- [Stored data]
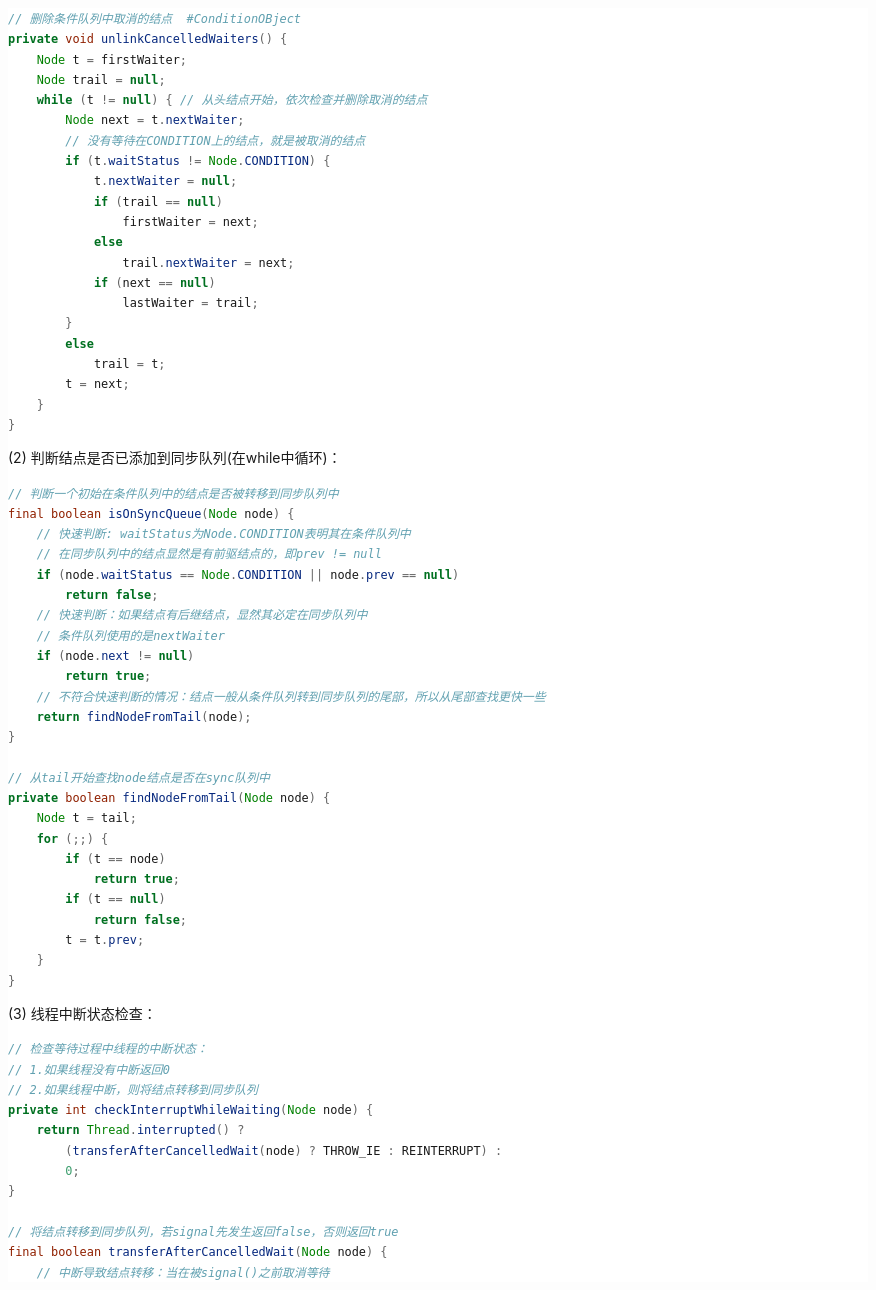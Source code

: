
 ```java
// 删除条件队列中取消的结点  #ConditionOBject
private void unlinkCancelledWaiters() {
    Node t = firstWaiter;
    Node trail = null;
    while (t != null) { // 从头结点开始，依次检查并删除取消的结点
        Node next = t.nextWaiter;
        // 没有等待在CONDITION上的结点，就是被取消的结点
        if (t.waitStatus != Node.CONDITION) { 
            t.nextWaiter = null;
            if (trail == null)
                firstWaiter = next;
            else
                trail.nextWaiter = next;
            if (next == null)
                lastWaiter = trail;
        }
        else
            trail = t;
        t = next;
    }
}
```
(2) 判断结点是否已添加到同步队列(在while中循环)：
```java 
// 判断一个初始在条件队列中的结点是否被转移到同步队列中
final boolean isOnSyncQueue(Node node) {
	// 快速判断: waitStatus为Node.CONDITION表明其在条件队列中
	// 在同步队列中的结点显然是有前驱结点的，即prev != null
    if (node.waitStatus == Node.CONDITION || node.prev == null)
        return false;
    // 快速判断：如果结点有后继结点，显然其必定在同步队列中
    // 条件队列使用的是nextWaiter
    if (node.next != null) 
        return true;
    // 不符合快速判断的情况：结点一般从条件队列转到同步队列的尾部，所以从尾部查找更快一些
    return findNodeFromTail(node);
}

// 从tail开始查找node结点是否在sync队列中
private boolean findNodeFromTail(Node node) {
    Node t = tail;
    for (;;) {
        if (t == node)
            return true;
        if (t == null)
            return false;
        t = t.prev;
    }
}
```
(3) 线程中断状态检查：
```java
// 检查等待过程中线程的中断状态：
// 1.如果线程没有中断返回0
// 2.如果线程中断，则将结点转移到同步队列
private int checkInterruptWhileWaiting(Node node) {
    return Thread.interrupted() ?
        (transferAfterCancelledWait(node) ? THROW_IE : REINTERRUPT) :
        0;
}

// 将结点转移到同步队列，若signal先发生返回false，否则返回true
final boolean transferAfterCancelledWait(Node node) {
	// 中断导致结点转移：当在被signal()之前取消等待
```
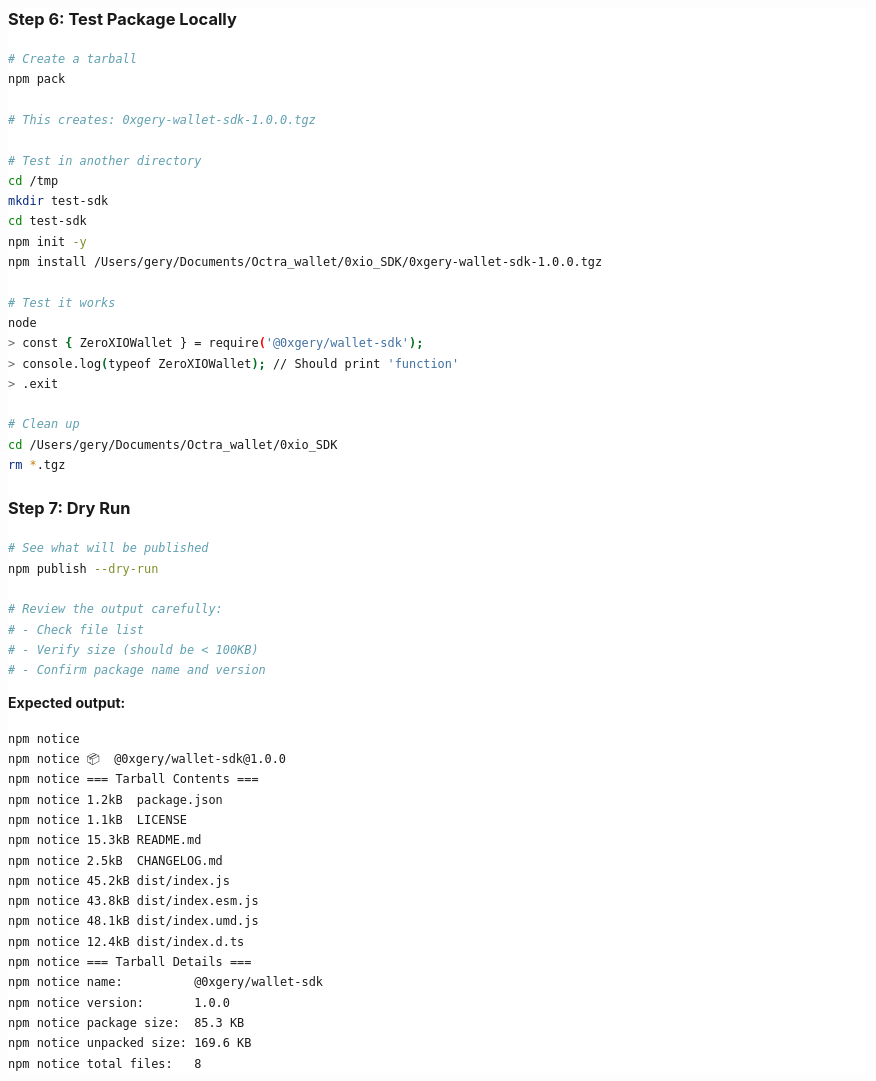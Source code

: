 
### **Step 6: Test Package Locally**

```bash
# Create a tarball
npm pack

# This creates: 0xgery-wallet-sdk-1.0.0.tgz

# Test in another directory
cd /tmp
mkdir test-sdk
cd test-sdk
npm init -y
npm install /Users/gery/Documents/Octra_wallet/0xio_SDK/0xgery-wallet-sdk-1.0.0.tgz

# Test it works
node
> const { ZeroXIOWallet } = require('@0xgery/wallet-sdk');
> console.log(typeof ZeroXIOWallet); // Should print 'function'
> .exit

# Clean up
cd /Users/gery/Documents/Octra_wallet/0xio_SDK
rm *.tgz
```

### **Step 7: Dry Run**

```bash
# See what will be published
npm publish --dry-run

# Review the output carefully:
# - Check file list
# - Verify size (should be < 100KB)
# - Confirm package name and version
```

**Expected output:**
```
npm notice
npm notice 📦  @0xgery/wallet-sdk@1.0.0
npm notice === Tarball Contents ===
npm notice 1.2kB  package.json
npm notice 1.1kB  LICENSE
npm notice 15.3kB README.md
npm notice 2.5kB  CHANGELOG.md
npm notice 45.2kB dist/index.js
npm notice 43.8kB dist/index.esm.js
npm notice 48.1kB dist/index.umd.js
npm notice 12.4kB dist/index.d.ts
npm notice === Tarball Details ===
npm notice name:          @0xgery/wallet-sdk
npm notice version:       1.0.0
npm notice package size:  85.3 KB
npm notice unpacked size: 169.6 KB
npm notice total files:   8
```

- [Exercise goal] Give the number of lines in the entries that include the string "Documents", and nothing more.

- [Result below] 2